Этим вечером в «Татарском стане» речь Жерико была полна для юного сенсимониста своими эльвю и дюгазон. Теодор говорил о живописи, как живописец, и упоминаемые им картины сменяли друг друга подобно картинам оперы, когда для слушателя логическая связь подменяется музыкой и он переходит от одной бравурной арии к другой, не успевая сообразить, что связывает их, о чем, в сущности, толкует либретто. Огюстен слушал имена художников — вехи вдохновенного рассказа Теодора, — как некогда в детстве слушал восторженные речи господина Метивье, рассказывавшего Тьерри-старшему о мадемуазель Арну или госпоже Сент-Юберти. Он вспоминал, что мадемуазель Арну, по словам Метивье, была обязана своей карьерой тому, что принцесса услышала на страстной неделе, как она пела литанию в одном из парижских соборов. И, слушая Теодора, Огюстен не мог не думать, даже не вникая в подлинный смысл его слов, что он тоже слушает литанию, и ему казалось, что вокруг чела рассказчика встает темный нимб.

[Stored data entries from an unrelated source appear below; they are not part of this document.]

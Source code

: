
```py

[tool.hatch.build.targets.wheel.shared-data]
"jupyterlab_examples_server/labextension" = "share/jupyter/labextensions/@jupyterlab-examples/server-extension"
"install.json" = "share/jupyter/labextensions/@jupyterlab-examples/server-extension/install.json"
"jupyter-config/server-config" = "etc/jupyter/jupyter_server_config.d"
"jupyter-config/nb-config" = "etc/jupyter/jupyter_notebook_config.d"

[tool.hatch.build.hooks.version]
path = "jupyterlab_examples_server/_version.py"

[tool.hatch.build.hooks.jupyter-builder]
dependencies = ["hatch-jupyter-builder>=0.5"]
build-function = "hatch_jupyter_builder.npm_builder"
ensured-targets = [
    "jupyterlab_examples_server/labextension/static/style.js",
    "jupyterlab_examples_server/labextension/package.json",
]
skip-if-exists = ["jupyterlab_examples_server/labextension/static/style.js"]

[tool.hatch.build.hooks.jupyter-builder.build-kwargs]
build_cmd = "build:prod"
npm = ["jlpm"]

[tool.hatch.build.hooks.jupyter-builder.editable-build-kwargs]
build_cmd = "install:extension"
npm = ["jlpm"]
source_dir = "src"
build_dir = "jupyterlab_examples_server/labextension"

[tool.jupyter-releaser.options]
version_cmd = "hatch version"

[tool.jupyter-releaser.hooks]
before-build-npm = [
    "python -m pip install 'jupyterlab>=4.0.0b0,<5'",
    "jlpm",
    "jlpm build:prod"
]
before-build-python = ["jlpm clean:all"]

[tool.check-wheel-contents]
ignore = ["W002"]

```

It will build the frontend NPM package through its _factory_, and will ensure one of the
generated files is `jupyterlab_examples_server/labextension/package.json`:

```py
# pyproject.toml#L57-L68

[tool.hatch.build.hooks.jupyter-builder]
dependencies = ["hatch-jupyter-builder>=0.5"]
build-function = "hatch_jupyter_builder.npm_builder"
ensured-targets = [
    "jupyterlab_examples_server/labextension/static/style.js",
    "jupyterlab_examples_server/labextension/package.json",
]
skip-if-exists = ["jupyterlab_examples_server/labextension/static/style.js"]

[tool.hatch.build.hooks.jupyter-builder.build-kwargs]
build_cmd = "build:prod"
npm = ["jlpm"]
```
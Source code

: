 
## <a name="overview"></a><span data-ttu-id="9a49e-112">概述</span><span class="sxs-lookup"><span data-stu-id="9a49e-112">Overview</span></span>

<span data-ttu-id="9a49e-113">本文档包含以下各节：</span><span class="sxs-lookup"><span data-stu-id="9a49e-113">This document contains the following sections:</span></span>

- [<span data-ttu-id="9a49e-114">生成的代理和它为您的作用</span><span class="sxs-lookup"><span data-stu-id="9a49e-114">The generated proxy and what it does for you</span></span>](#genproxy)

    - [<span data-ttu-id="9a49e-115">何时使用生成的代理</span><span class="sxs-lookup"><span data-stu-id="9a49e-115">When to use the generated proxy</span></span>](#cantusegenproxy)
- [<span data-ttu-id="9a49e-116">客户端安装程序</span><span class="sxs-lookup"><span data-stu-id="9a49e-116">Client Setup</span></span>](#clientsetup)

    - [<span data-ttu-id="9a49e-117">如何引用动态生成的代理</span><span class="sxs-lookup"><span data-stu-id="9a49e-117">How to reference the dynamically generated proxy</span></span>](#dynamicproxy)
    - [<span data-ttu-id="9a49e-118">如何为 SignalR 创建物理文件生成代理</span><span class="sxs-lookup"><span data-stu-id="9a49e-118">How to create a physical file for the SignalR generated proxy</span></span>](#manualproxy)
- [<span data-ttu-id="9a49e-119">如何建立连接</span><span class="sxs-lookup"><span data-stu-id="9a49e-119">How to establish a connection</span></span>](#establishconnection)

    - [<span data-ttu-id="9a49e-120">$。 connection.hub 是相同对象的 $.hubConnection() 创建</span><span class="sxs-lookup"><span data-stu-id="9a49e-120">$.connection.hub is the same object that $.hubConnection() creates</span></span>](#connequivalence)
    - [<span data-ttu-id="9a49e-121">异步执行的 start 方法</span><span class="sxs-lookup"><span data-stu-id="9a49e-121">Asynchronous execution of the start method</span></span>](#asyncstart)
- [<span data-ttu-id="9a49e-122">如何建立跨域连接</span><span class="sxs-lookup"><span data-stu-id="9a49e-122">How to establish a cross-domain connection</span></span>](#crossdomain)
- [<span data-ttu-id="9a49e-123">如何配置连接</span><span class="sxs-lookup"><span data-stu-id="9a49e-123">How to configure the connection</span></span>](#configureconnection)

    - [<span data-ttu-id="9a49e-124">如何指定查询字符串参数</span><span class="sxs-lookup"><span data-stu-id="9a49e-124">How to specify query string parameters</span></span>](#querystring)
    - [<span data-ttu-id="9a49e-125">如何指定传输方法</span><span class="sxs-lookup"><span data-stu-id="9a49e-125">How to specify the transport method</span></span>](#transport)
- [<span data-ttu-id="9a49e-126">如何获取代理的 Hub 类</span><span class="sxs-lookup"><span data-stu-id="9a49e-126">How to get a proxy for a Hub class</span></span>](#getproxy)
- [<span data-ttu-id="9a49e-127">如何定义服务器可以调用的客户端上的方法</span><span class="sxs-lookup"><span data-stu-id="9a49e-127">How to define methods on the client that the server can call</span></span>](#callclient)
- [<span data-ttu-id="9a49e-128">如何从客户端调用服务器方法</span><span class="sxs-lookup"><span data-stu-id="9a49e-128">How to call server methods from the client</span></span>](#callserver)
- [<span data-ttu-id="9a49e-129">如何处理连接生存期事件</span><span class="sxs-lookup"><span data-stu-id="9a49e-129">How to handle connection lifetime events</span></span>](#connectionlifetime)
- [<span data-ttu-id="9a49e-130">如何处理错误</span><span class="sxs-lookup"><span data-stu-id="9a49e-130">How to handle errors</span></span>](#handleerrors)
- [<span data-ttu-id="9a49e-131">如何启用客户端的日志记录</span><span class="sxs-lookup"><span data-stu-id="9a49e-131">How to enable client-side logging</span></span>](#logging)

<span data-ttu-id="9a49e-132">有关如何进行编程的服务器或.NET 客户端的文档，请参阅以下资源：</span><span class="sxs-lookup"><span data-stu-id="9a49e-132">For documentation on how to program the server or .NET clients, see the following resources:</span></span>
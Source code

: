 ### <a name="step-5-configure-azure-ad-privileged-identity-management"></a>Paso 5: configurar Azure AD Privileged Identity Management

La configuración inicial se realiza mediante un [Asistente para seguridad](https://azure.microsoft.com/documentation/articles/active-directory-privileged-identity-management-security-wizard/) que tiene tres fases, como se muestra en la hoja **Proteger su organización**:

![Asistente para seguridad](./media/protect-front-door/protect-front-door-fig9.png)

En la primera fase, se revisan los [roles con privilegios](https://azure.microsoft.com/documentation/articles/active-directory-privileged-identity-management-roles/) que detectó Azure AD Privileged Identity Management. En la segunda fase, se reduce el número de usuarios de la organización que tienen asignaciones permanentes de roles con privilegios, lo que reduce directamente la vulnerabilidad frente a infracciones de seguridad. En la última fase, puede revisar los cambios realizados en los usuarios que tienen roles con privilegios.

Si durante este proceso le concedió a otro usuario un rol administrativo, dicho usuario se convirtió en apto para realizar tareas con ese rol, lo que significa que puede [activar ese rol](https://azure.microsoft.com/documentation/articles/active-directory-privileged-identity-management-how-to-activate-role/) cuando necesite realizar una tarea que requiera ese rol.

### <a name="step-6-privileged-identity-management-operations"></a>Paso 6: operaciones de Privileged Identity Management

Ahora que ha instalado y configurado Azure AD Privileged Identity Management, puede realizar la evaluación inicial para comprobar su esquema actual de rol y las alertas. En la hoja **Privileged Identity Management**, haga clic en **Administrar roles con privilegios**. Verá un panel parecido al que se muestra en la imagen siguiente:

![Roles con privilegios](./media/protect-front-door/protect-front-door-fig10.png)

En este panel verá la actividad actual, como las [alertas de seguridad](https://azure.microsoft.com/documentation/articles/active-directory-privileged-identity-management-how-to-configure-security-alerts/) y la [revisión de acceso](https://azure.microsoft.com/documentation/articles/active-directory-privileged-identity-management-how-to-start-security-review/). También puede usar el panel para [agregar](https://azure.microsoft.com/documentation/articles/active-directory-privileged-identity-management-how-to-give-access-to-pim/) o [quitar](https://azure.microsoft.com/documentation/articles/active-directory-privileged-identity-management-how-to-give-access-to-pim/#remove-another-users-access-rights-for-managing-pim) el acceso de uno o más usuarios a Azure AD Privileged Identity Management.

О ком говорил Жерико? О себе или об одном из тех признанных метров, которых он скрепя сердце копировал без устали, как будто долго что-то о них выведывал, а потом в течение десяти — двенадцати дней писал в своей собственной манере картину, которую обзывали топорной, грубой? Все то плохое, что думал он о Наполеоне, об этом самовлюбленном тиране, повинном в стольких смертях, меркло, по сути дела, перед чувством благодарности за создание Лувра и за картины, вывезенные из Италии. Что поделаешь, если это награбленное добро! Но тот художник, о котором он говорил сейчас, был похож на него, Теодора, как огромная тень походит на человека, чьи затаенные трагические мысли она выдает, превращая обычный жест руки в некий театральный взмах дланью. Вдруг перед внимательно слушавшим Тьерри слова художника предстали с особой отчетливостью, как будто переменился источник света.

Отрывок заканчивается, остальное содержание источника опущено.